On Monday, the Japanese Post Office will be privatized. This institution constitutes the world's single largest pool of savings -- $3 trillion. This privatization will actually occur over a 10-year period, with the first stage beginning on Monday.

These two events signal the beginning of a major asset re-allocation. Heretofore, all these funds were invested in government securities, or used to finance massive public works expenditures. Going forward, an increasing portion of them will seek more lucrative homes. Likely residences: equities, real estate, participation in hedge funds, private equity, leveraged deals. While both the Chinese and Japanese authorities are hewing to the line that safety will be the primary consideration, with capital appreciation secondary, even this constitutes a notable change from the past, where there was only one objective: safety.

Our guess is that both China and Japan are looking at the performance of American university endowment funds for inspiration. Since departing from the conservative standards of the past, which mandated that endowment funds be invested in relatively "safe" investments -- high quality bonds and blue chip U.S. stocks -- many of these funds have wracked up impressive returns. Of course, these returns have been achieved by accepting risk greater, by orders of magnitude, than those deemed prudent in the past. Thus far, the gamble has paid off, though there is no assurance that this new financial mantra will not end in tears.

Institutional investors, like individual investors, tend to move toward greater risk as markets rise and as PAST RETURNS accelerate. In this regard, we do not expect sovereign funds or the Japanese Post Office to behave any differently. While paying lip-service to "safety" the practice will likely be to take on ever more risk, as greed overwhelms fear, and frustration over low returns from government bonds becomes intolerable. This is the normal progression; it ends only when there is a crash (a la the mortgage-backed collapse).
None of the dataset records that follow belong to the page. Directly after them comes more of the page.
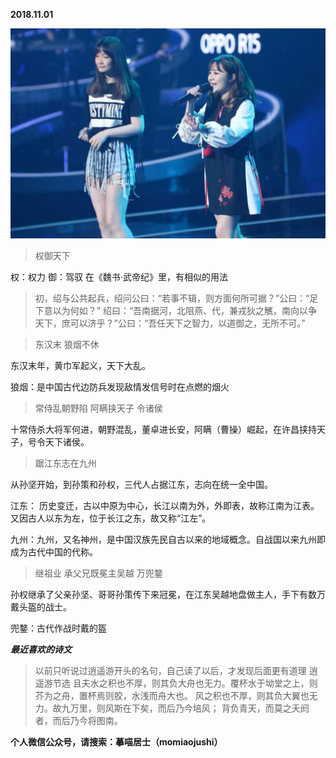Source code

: 
          
            
**2018.11.01**



![](img/51001-3ac85028d21017ed.jpeg)



>权御天下



权：权力
御：驾驭
在《魏书·武帝纪》里，有相似的用法
>初，绍与公共起兵，绍问公曰：“若事不辑，则方面何所可据？”公曰：“足下意以为何如？”
绍曰：“吾南据河，北阻燕、代，兼戎狄之觽，南向以争天下，庶可以济乎？”公曰：“吾任天下之智力，以道御之，无所不可。”


>东汉末 狼烟不休



东汉末年，黄巾军起义，天下大乱。

狼烟：是中国古代边防兵发现敌情发信号时在点燃的烟火
>常侍乱朝野陷 阿瞒挟天子 令诸侯



十常侍杀大将军何进，朝野混乱，董卓进长安，阿瞒（曹操）崛起，在许昌挟持天子，号令天下诸侯。
>踞江东志在九州



从孙坚开始，到孙策和孙权，三代人占据江东，志向在统一全中国。

江东： 历史变迁，古以中原为中心，长江以南为外，外即表，故称江南为江表。又因古人以东为左，位于长江之东，故又称“江左”。

九州：九州，又名神州，是中国汉族先民自古以来的地域概念。自战国以来九州即成为古代中国的代称。
>继祖业 承父兄既冕主吴越 万兜鍪



孙权继承了父亲孙坚、哥哥孙策传下来冠冕，在江东吴越地盘做主人，手下有数万戴头盔的战士。

兜鍪：古代作战时戴的盔


***最近喜欢的诗文***
>以前只听说过逍遥游开头的名句，自己读了以后，才发现后面更有道理
逍遥游节选
且夫水之积也不厚，则其负大舟也无力。覆杯水于坳堂之上，则芥为之舟，置杯焉则胶，水浅而舟大也。
风之积也不厚，则其负大翼也无力。故九万里，则风斯在下矣，而后乃今培风；
背负青天，而莫之夭阏者，而后乃今将图南。




**个人微信公众号，请搜索：摹喵居士（momiaojushi）**

          
        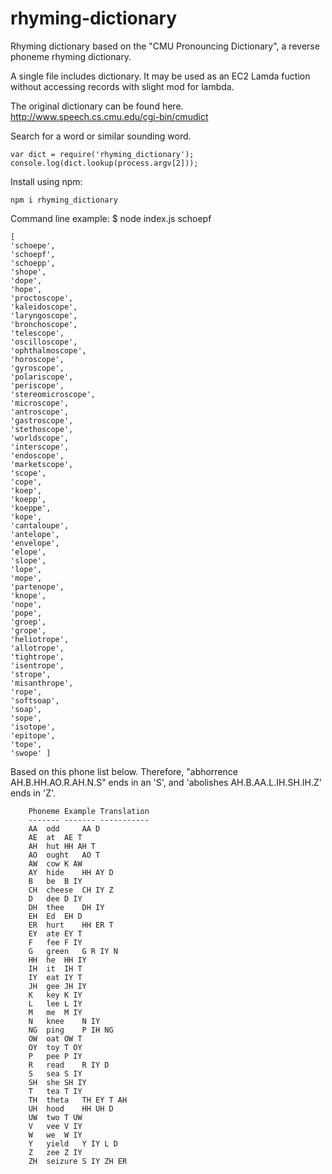 # rhyming-dictionary
Rhyming dictionary based on the "CMU Pronouncing Dictionary", a reverse phoneme rhyming dictionary. 

A single file includes dictionary. It may be used as an EC2 Lamda fuction without accessing records with slight mod for lambda.

The original dictionary can be found here. http://www.speech.cs.cmu.edu/cgi-bin/cmudict

Search for a word or similar sounding word. 

    var dict = require('rhyming_dictionary');
    console.log(dict.lookup(process.argv[2]));

Install using npm:

    npm i rhyming_dictionary


Command line example: $ node index.js schoepf

    [ 
    'schoepe',
    'schoepf',
    'schoepp',
    'shope',
    'dope',
    'hope',
    'proctoscope',
    'kaleidoscope',
    'laryngoscope',
    'bronchoscope',
    'telescope',
    'oscilloscope',
    'ophthalmoscope',
    'horoscope',
    'gyroscope',
    'polariscope',
    'periscope',
    'stereomicroscope',
    'microscope',
    'antroscope',
    'gastroscope',
    'stethoscope',
    'worldscope',
    'interscope',
    'endoscope',
    'marketscope',
    'scope',
    'cope',
    'koep',
    'koepp',
    'koeppe',
    'kope',
    'cantaloupe',
    'antelope',
    'envelope',
    'elope',
    'slope',
    'lope',
    'mope',
    'partenope',
    'knope',
    'nope',
    'pope',
    'groep',
    'grope',
    'heliotrope',
    'allotrope',
    'tightrope',
    'isentrope',
    'strope',
    'misanthrope',
    'rope',
    'softsoap',
    'soap',
    'sope',
    'isotope',
    'epitope',
    'tope',
    'swope' ]


Based on this phone list below. Therefore, "abhorrence AH.B.HH.AO.R.AH.N.S" ends in an 'S', and 'abolishes AH.B.AA.L.IH.SH.IH.Z' ends in 'Z'. 

        Phoneme Example Translation
        ------- ------- -----------
        AA	odd     AA D
        AE	at	AE T
        AH	hut	HH AH T
        AO	ought	AO T
        AW	cow	K AW
        AY	hide	HH AY D
        B 	be	B IY
        CH	cheese	CH IY Z
        D 	dee	D IY
        DH	thee	DH IY
        EH	Ed	EH D
        ER	hurt	HH ER T
        EY	ate	EY T
        F 	fee	F IY
        G 	green	G R IY N
        HH	he	HH IY
        IH	it	IH T
        IY	eat	IY T
        JH	gee	JH IY
        K 	key	K IY
        L 	lee	L IY
        M 	me	M IY
        N 	knee	N IY
        NG	ping	P IH NG
        OW	oat	OW T
        OY	toy	T OY
        P 	pee	P IY
        R 	read	R IY D
        S 	sea	S IY
        SH	she	SH IY
        T 	tea	T IY
        TH	theta	TH EY T AH
        UH	hood	HH UH D
        UW	two	T UW
        V 	vee	V IY
        W 	we	W IY
        Y 	yield	Y IY L D
        Z 	zee	Z IY
        ZH	seizure	S IY ZH ER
For the near-intermediate future, the decisions of China and Japan mean more liquidity for equity markets, reinforcing the bull run in U.S. equities. The attractiveness of American equities, which combine compelling valuations with low risk and high human capital, is further enhanced by the falling dollar,which allows Chinese and Japanese investors to purchase more U.S. shares with the same number of yuan or yen.

Mispricing of Emerging Markets

Our concern about what we view as the overvaluation of "emerging equity markets" -- particularly the China and Russian markets, but, to a lesser extent, Brazil and other markets -- is based upon more than a comparison of price/earnings ratios relative to those sported by markets in developed countries and historical ratios within each individual market. Certainly, the very elevated price level in China and Russia, relative to their own historical valuation ranges and relative to valuation levels in the U.S. and European markets is, in and of itself, a warning signal. However, there is more, much more.

The World Bank has completed a study of the sources of national wealth and worker productivity. Its conclusions are rather startling -- although they certainly pass the common sense test. The bank has concluded that "intangible" factors -- such as the level of trust among people in a society, an efficient judicial system, clear property rights, and effective government constitute the INTANGIBLE CAPITAL which comprises the largest share of wealth in virtually all countries. The bank concludes that only 20% of the wealth of rich countries, and 40% of the wealth of poor countries, are comprised of the sum of nonrenewable natural resources and produced capital (machinery, equipment,infrastructure, urban land). In other words, 80% of the wealth in developed countries, and 60% of the wealth of poor countries is in intangible factors which determine the levels of worker productivity and,hence, economic output.

In light of these findings, investment decisions -- whether direct investment or portfolio investment -- should place heavy weight upon the quality of the institutions which support economic activity in each country where investment is under consideration, and where true valuations -- in contradistinction to arithmetic valuations and seat of the pants ("great future growth in this country," etc. etc.)judgments about where future population sizes, natural resource endowment, and mathematically calculated growth will lead. Assessing future growth therefore depends upon assessing the current trends and likely future development of quality among institutions and practices of each country.

Considered in this context, the growth prospects, and hence investing attractiveness of some of the principal destinations of capital today seem to need serious rethinking. It is rather obvious that Russia is in bad shape. Its prospects for institutional and behavioral development along the desired lines seem poor. When these considerations are placed in appropriate perspective, Russian stock prices are OVERVALUED by orders of magnitude not implied by a simple arithmetic calculus of comparative valuation and assumptions of future growth. The same is true for China. The gap between price and real value is much wider than the substantial gap suggested by arithmetic comparisons alone.

Investors, it seems to us, would be wise to recalibrate their valuation processes by factoring in the decisively important institutional and social factors which have such profound importance for future economic productivity.